**Directions:** Search the material and gather each line with "esquerda" in it.

----

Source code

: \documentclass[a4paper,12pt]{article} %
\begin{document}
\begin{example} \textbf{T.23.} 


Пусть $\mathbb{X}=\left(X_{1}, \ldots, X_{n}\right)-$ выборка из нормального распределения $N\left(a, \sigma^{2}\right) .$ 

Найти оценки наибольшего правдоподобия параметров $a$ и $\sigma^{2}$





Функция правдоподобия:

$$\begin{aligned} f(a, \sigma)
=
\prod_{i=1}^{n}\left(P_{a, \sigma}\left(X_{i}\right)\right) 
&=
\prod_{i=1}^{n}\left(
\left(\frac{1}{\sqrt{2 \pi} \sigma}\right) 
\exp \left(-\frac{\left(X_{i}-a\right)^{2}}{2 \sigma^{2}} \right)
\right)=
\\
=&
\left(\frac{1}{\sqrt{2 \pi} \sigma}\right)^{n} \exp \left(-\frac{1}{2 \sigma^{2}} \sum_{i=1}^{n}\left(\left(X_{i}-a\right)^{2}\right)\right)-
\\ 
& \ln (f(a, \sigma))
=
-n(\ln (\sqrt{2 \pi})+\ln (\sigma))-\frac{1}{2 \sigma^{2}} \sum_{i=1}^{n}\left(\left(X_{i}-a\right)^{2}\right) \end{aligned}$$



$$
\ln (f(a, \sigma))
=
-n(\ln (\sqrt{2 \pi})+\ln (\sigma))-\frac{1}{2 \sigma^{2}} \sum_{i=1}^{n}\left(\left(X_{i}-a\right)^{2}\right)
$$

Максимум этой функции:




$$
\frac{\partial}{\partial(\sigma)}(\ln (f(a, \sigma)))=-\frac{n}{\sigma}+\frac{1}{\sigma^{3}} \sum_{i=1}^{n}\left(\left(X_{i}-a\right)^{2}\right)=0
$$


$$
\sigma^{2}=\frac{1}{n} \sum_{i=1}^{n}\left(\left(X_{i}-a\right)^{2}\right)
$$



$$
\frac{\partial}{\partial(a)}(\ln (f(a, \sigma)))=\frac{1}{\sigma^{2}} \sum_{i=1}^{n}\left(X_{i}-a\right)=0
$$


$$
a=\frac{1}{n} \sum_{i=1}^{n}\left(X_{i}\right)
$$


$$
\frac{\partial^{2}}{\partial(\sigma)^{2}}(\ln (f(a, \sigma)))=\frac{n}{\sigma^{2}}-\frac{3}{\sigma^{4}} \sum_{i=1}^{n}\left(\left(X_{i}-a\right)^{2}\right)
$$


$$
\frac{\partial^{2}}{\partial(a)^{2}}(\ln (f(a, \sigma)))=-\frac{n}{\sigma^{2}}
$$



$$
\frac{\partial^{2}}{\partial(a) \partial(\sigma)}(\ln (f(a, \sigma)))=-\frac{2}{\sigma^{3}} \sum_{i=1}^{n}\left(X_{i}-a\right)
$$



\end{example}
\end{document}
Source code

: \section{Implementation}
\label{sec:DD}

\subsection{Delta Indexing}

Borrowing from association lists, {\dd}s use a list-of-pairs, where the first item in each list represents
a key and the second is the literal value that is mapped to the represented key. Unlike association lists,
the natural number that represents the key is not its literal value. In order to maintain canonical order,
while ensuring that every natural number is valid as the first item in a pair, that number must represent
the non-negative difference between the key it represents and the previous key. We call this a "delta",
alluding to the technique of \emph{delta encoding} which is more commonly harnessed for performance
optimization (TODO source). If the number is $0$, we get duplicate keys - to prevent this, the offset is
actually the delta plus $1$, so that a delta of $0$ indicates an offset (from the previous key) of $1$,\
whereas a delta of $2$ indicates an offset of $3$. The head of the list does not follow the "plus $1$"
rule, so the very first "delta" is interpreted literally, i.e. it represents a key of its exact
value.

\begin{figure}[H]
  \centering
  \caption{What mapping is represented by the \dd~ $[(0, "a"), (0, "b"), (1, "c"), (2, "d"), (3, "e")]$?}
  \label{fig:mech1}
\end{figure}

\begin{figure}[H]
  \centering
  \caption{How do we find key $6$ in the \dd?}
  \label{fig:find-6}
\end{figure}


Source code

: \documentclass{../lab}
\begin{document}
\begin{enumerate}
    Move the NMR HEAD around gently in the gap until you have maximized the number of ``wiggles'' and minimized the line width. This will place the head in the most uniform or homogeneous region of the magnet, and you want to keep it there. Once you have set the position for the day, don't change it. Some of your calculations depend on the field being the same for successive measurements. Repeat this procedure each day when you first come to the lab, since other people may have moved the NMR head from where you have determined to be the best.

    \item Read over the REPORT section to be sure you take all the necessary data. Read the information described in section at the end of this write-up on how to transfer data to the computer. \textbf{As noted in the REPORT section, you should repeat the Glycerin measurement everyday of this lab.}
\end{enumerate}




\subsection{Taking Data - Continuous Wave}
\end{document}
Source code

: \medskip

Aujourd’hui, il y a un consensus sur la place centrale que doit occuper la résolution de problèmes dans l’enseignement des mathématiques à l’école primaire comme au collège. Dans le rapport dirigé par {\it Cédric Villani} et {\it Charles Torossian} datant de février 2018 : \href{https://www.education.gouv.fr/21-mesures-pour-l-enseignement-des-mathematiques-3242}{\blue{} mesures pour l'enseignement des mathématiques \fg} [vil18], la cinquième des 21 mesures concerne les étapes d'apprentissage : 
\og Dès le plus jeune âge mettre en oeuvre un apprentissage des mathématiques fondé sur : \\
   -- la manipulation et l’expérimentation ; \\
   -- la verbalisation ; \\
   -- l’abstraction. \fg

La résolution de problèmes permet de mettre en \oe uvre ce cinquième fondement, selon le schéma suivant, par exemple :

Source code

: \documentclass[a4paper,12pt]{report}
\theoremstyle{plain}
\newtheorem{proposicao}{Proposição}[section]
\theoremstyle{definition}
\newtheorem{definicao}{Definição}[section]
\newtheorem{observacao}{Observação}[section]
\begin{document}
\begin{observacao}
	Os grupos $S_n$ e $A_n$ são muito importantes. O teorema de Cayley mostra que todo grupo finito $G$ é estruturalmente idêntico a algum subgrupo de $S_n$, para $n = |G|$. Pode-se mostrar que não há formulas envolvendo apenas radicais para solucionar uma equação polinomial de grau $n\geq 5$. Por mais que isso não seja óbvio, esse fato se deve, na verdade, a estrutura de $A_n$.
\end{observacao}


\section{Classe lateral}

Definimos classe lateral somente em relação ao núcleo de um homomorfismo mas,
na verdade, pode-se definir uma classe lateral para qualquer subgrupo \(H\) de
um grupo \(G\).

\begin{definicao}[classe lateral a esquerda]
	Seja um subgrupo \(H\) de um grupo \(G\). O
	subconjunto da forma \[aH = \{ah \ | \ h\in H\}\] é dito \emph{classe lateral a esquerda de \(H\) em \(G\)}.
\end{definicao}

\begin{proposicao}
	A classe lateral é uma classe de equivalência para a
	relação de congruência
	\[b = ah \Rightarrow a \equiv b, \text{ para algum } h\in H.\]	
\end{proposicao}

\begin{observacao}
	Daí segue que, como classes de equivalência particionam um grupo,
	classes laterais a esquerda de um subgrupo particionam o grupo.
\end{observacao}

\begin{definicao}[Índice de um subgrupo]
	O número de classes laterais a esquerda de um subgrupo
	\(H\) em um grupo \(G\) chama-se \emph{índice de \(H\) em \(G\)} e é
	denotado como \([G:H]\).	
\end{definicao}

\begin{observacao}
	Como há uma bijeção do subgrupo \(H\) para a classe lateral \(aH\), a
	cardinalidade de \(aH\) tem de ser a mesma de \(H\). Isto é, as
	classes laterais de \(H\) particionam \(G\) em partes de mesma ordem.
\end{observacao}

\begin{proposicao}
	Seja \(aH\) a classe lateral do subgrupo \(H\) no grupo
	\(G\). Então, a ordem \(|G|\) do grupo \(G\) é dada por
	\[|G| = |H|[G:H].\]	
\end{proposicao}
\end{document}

----

**Result of this task:**
\begin{definicao}[classe lateral a esquerda]
	subconjunto da forma \[aH = \{ah \ | \ h\in H\}\] é dito \emph{classe lateral a esquerda de \(H\) em \(G\)}.
	classes laterais a esquerda de um subgrupo particionam o grupo.
	O número de classes laterais a esquerda de um subgrupo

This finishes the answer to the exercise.